How to Open a Restaurant 101: Gina Campisi Talks

OK, Dishers. We certainly learned a lot about the food reality TV business over the last week, didn’t we? Lord, I’m glad that soap opera is over. Let us now turn our attention a bit closer to home where another lovely lass in our fair city is attempting fame and fortune.

I’m talking about Ms. Gina Campisi, who is now in the process of getting the doors to her first restaurant, Fedora, open to the public. Last time, she shared some of the problems she faced securing permits. This week, she focuses on the finer points of how to find a location for a restaurant. Gina, you go girl.

“The Road To Nowhere”

Most people who want to start their own restaurants go about it in a systematic and somewhat logical way, with the starting point being a location. Perhaps somewhere they have seen that looks like a high traffic, highly visible, or under developed area, or even a new area that has a buzz surrounding it. Not me. (Jump with her, now)

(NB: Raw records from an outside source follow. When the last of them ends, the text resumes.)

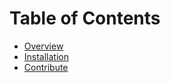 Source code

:Table of Contents
=================

- [Overview](overview.md)
- [Installation](install.md)
- [Contribute](contribute.md)
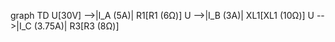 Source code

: graph TD
    U[30V] -->|I_A (5A)| R1[R1 (6Ω)]
    U -->|I_B (3A)| XL1[XL1 (10Ω)]
    U -->|I_C (3.75A)| R3[R3 (8Ω)]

My partner and I set out on a cold Dallas morning, at noon, the crack of dawn for those of us in the restaurant and bar business. We knew that Plano and Addison were a no as the one caveat for the location was close proximity to family and friends. (After stuffing yourself on complex carbs, no one wants to drive more than 15 minutes to find their pillows. Or at least that is our family credo).

Choice number one was McKinney Avenue. Starting at the north end, we endured the numerous orange cones and strangely Formula One-like curves and geometrically challenged configurations that define new construction, all in the spirit of looking at For Lease signs. And while we spotted many, it took several attempts at circling the block to actually be able to decipher the cryptic symbolism of the “REAL ESTATE SIGN”. Suffice it to say that these signs were clearly based on the SnellenChart for visual acuity used by an ophthalmologist. I needed better glasses, or a visit to Dr. Booth…that much was clear. Or perhaps the realtors might want to consider using a font that those of us who haven’t studied iconography are familiar with and sized larger than an electron. Just a thought.

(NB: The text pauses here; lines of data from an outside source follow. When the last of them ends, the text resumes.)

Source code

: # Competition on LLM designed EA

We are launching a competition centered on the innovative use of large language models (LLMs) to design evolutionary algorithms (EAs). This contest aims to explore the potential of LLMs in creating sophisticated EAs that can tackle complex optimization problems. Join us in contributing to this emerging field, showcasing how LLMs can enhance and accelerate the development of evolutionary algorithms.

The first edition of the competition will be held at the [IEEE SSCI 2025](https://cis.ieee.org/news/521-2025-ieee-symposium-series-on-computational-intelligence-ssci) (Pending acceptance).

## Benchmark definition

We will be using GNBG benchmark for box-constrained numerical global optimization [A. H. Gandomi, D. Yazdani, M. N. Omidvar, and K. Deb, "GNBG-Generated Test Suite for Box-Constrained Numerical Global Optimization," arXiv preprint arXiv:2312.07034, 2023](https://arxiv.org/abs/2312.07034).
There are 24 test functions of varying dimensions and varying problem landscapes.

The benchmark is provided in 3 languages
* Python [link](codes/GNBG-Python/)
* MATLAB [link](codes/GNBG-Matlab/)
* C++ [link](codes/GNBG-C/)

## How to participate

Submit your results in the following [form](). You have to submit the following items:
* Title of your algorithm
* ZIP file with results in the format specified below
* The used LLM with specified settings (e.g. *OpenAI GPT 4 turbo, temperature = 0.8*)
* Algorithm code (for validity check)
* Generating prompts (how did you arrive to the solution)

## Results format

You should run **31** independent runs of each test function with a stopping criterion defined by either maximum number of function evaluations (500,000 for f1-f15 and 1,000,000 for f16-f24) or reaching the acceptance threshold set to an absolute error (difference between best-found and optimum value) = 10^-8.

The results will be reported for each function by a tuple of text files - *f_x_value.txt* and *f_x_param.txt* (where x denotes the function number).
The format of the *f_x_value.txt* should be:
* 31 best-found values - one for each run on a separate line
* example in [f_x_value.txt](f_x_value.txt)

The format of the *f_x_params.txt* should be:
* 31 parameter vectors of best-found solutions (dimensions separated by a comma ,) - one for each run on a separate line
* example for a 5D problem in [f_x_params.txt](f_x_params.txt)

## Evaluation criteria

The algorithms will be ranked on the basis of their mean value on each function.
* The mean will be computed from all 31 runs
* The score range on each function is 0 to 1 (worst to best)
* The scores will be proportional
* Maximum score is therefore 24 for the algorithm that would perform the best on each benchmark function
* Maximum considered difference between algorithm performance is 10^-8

The next challenge is to start making the calls……my first message to the realtor was a series of ums, short periods of silence, followed by another um. And I always felt I was an articulate person. Clearly, there were questions to ask that the giggles from my partner in the seat next to me told me I had not articulated. Not even close.

The four important questions to ask are as follows:

How much leasable space is available?

How much per square foot?

How much is triple net going to be? (A Triple Net Lease is also known as Net NetNet Lease or NNN Lease. This is a type of net lease in which the tenant pays all or part of the taxes, insurance, and maintenance associated with use of the property. These fees are paid in addition to the tenant’s regular monthly rent)

When will the space be available?

Well, I did receive a call back rather quickly, but perhaps it is because the only relatively coherent thing I had mumbled was CAMPISI.

Needless to say, as with everything I have learned in the last few months, I quickly became a pro at talking the talk, and was soon spewing forth such gems as Load Factor, Building Core, and BOMA. Sexy, right?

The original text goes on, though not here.